Daniel Plainview is an angry, vengeful man whose promises and loyalties to those around him are as false and as futile as his love and respect for God. He "guarantees" the people of the Little Boston ranch; food, water, schools and, to the town's radically odd preacher Eli Sunday (an inspired Paul Dano), a newly renovated church of the Third Revelation. But he cares little for the reserving of his pledges and spends little time guilt-tripping over his numerous acts of iniquity. "I look at people," he says "and I see nothing worth liking." "I have a competition in me," he continues "and I want no one else to succeed". Self-centred sociopath?…Yep, for Plainview is as putrid and as predatory as any character to ever grace the big screen. He putrefies slowly, though. The end product appearing more entity than man. Better yet: an egocentric emblem of evil that governs the screen in an implausible manner in which only an actor of Day-Lewis' calibre can. The sheer potency of his flawless portrayal actually carries the relatively toothless narrative in areas which could be further criticised for chugging along at a near crawling pace at times.
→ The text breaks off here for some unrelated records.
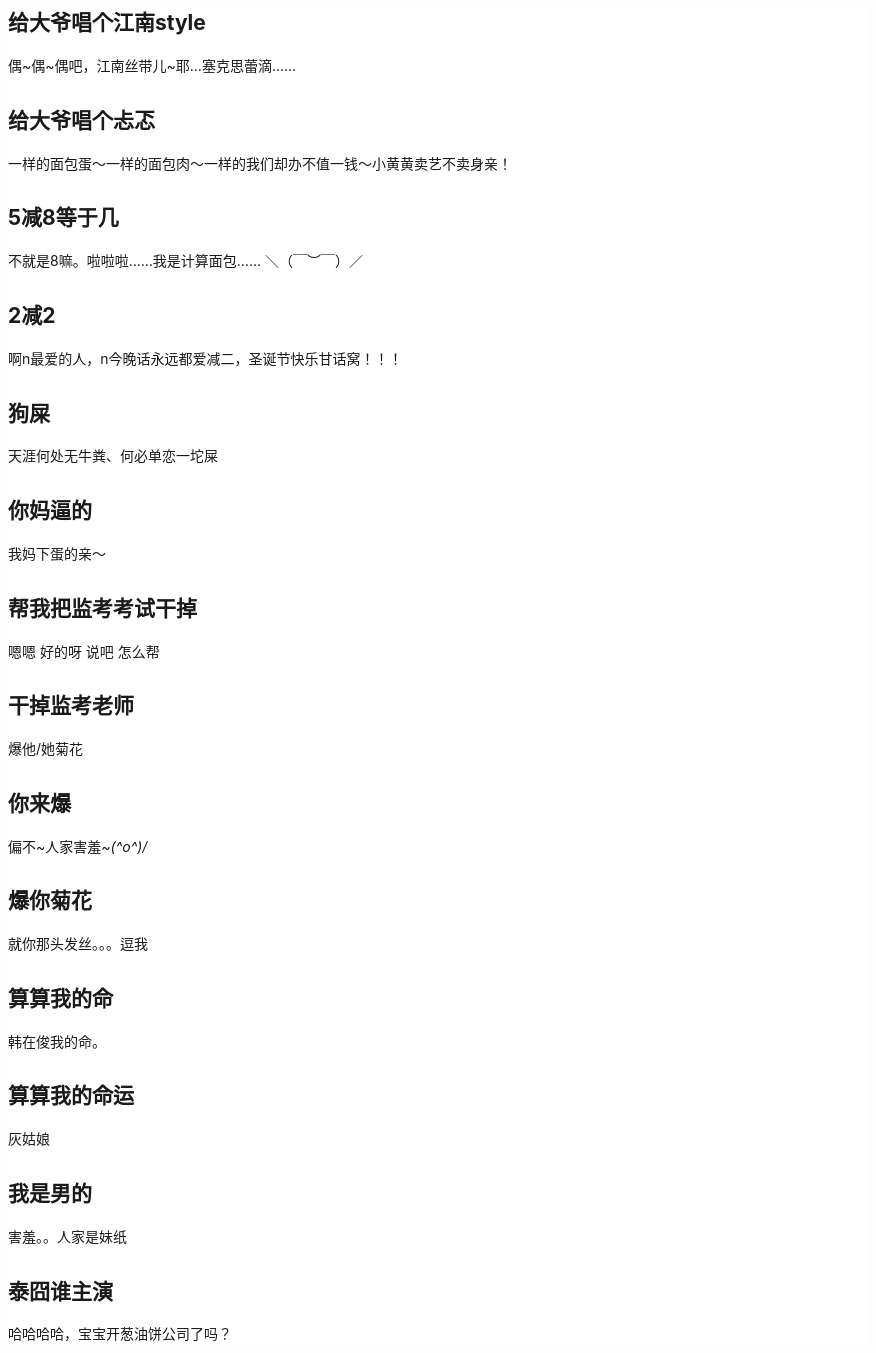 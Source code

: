 ## 给大爷唱个江南style
偶~偶~偶吧，江南丝带儿~耶…塞克思蕾滴……

## 给大爷唱个忐忑
一样的面包蛋～一样的面包肉～一样的我们却办不值一钱～小黄黄卖艺不卖身亲！

## 5减8等于几
不就是8嘛。啦啦啦……我是计算面包…… ＼（￣︶￣）／

## 2减2
啊n最爱的人，n今晚话永远都爱减二，圣诞节快乐甘话窝！！！

## 狗屎
天涯何处无牛粪、何必单恋一坨屎

## 你妈逼的
我妈下蛋的亲〜

## 帮我把监考考试干掉
嗯嗯 好的呀 说吧 怎么帮

## 干掉监考老师
爆他/她菊花

## 你来爆
偏不~人家害羞~*\(^o^)/*

## 爆你菊花
就你那头发丝。。。逗我

## 算算我的命
韩在俊我的命。

## 算算我的命运
灰姑娘

## 我是男的
害羞。。人家是妹纸

## 泰囧谁主演
哈哈哈哈，宝宝开葱油饼公司了吗？
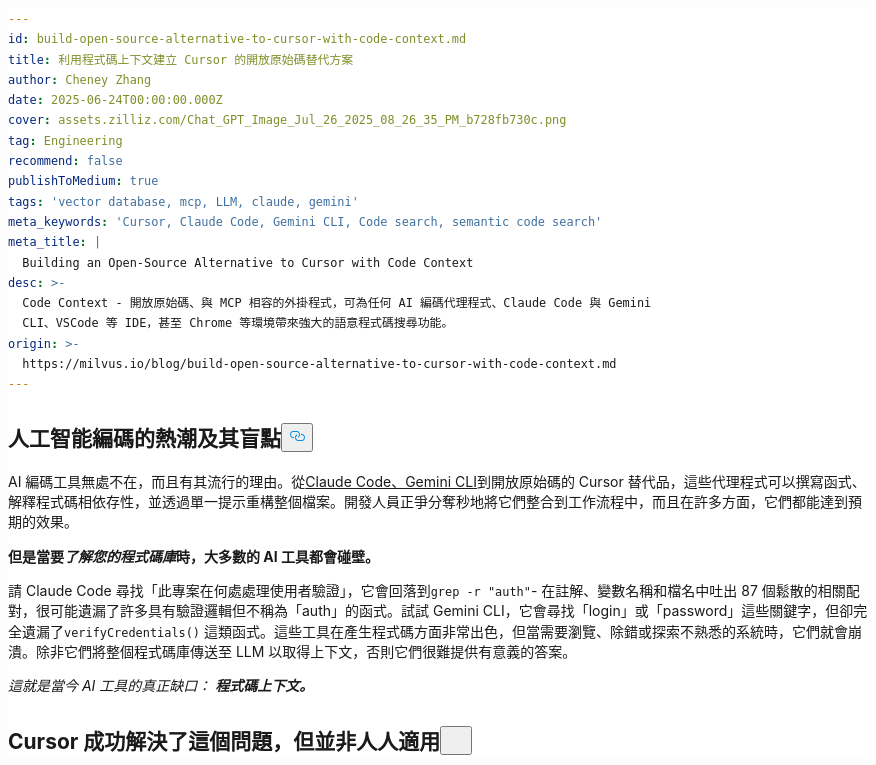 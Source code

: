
 ```yaml
---
id: build-open-source-alternative-to-cursor-with-code-context.md
title: 利用程式碼上下文建立 Cursor 的開放原始碼替代方案
author: Cheney Zhang
date: 2025-06-24T00:00:00.000Z
cover: assets.zilliz.com/Chat_GPT_Image_Jul_26_2025_08_26_35_PM_b728fb730c.png
tag: Engineering
recommend: false
publishToMedium: true
tags: 'vector database, mcp, LLM, claude, gemini'
meta_keywords: 'Cursor, Claude Code, Gemini CLI, Code search, semantic code search'
meta_title: |
  Building an Open-Source Alternative to Cursor with Code Context
desc: >-
  Code Context - 開放原始碼、與 MCP 相容的外掛程式，可為任何 AI 編碼代理程式、Claude Code 與 Gemini
  CLI、VSCode 等 IDE，甚至 Chrome 等環境帶來強大的語意程式碼搜尋功能。
origin: >-
  https://milvus.io/blog/build-open-source-alternative-to-cursor-with-code-context.md
---
```

<h2 id="The-AI-Coding-BoomAnd-Its-Blind-Spot" class="common-anchor-header">人工智能編碼的熱潮及其盲點<button data-href="#The-AI-Coding-BoomAnd-Its-Blind-Spot" class="anchor-icon" translate="no">
      <svg translate="no"
        aria-hidden="true"
        focusable="false"
        height="20"
        version="1.1"
        viewBox="0 0 16 16"
        width="16"
      >
        <path
          fill="#0092E4"
          fill-rule="evenodd"
          d="M4 9h1v1H4c-1.5 0-3-1.69-3-3.5S2.55 3 4 3h4c1.45 0 3 1.69 3 3.5 0 1.41-.91 2.72-2 3.25V8.59c.58-.45 1-1.27 1-2.09C10 5.22 8.98 4 8 4H4c-.98 0-2 1.22-2 2.5S3 9 4 9zm9-3h-1v1h1c1 0 2 1.22 2 2.5S13.98 12 13 12H9c-.98 0-2-1.22-2-2.5 0-.83.42-1.64 1-2.09V6.25c-1.09.53-2 1.84-2 3.25C6 11.31 7.55 13 9 13h4c1.45 0 3-1.69 3-3.5S14.5 6 13 6z"
        ></path>
      </svg>
    </button></h2><p>AI 編碼工具無處不在，而且有其流行的理由。從<a href="https://milvus.io/blog/claude-code-vs-gemini-cli-which-ones-the-real-dev-co-pilot.md">Claude Code、Gemini CLI</a>到開放原始碼的 Cursor 替代品，這些代理程式可以撰寫函式、解釋程式碼相依存性，並透過單一提示重構整個檔案。開發人員正爭分奪秒地將它們整合到工作流程中，而且在許多方面，它們都能達到預期的效果。</p>
<p><strong>但是當要<em>了解您的程式碼庫</em>時，大多數的 AI 工具都會碰壁。</strong></p>
<p>請 Claude Code 尋找「此專案在何處處理使用者驗證」，它會回落到<code translate="no">grep -r &quot;auth&quot;</code>- 在註解、變數名稱和檔名中吐出 87 個鬆散的相關配對，很可能遺漏了許多具有驗證邏輯但不稱為「auth」的函式。試試 Gemini CLI，它會尋找「login」或「password」這些關鍵字，但卻完全遺漏了<code translate="no">verifyCredentials()</code> 這類函式。這些工具在產生程式碼方面非常出色，但當需要瀏覽、除錯或探索不熟悉的系統時，它們就會崩潰。除非它們將整個程式碼庫傳送至 LLM 以取得上下文，否則它們很難提供有意義的答案。</p>
<p><em>這就是當今 AI 工具的真正缺口：</em> <strong><em>程式碼上下文。</em></strong></p>
<h2 id="Cursor-Nailed-ItBut-Not-for-Everyone" class="common-anchor-header">Cursor 成功解決了這個問題，但並非人人適用<button data-href="#Cursor-Nailed-ItBut-Not-for-Everyone" class="anchor-icon" translate="no">
      <svg translate="no"
        aria-hidden="true"
        focusable="false"
        height="20"
        version="1.1"
        viewBox="0 0 16 16"
        width="16"
      >
        <path
          fill="#0092E4"
          fill-rule="evenodd"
Visually and acoustically, though, TWBB is outstanding- every nuance of every aural and cinematic component work so well with one another to help give the film such power and impact. It's just a shame that no real direction or purpose bled into the screenplay for which Anderson adapted from Upton Sinclair's 1927 novel- Oil. As far as storytelling goes, Anderson has underperformed here. His narrative lacks any legitimate path or hooks and, to be honest, the lack of defining moments- bar the infamous confession and milkshake scenes- within 158 minute running length is a little disappointing. But the manner in which Day-Lewis dictates the audiences' attention more or less vanquishes any negative thoughts regarding the muscle of the plot. Which is why it comes as no surprise that everybody and their brother have duly commended the London-born method actor's impeccable, Oscar winning performance: the epitome of everything grand about Anderson's fifth but not quite finest feature yet; profound, provoking, intense, immense.

In spite of its flaws, TWBB is still an exceptionally powerful piece of cinema that'll remain etched in the minds of those who take to it for quite some time. Even if it's quality is not there for all to see, in plain view.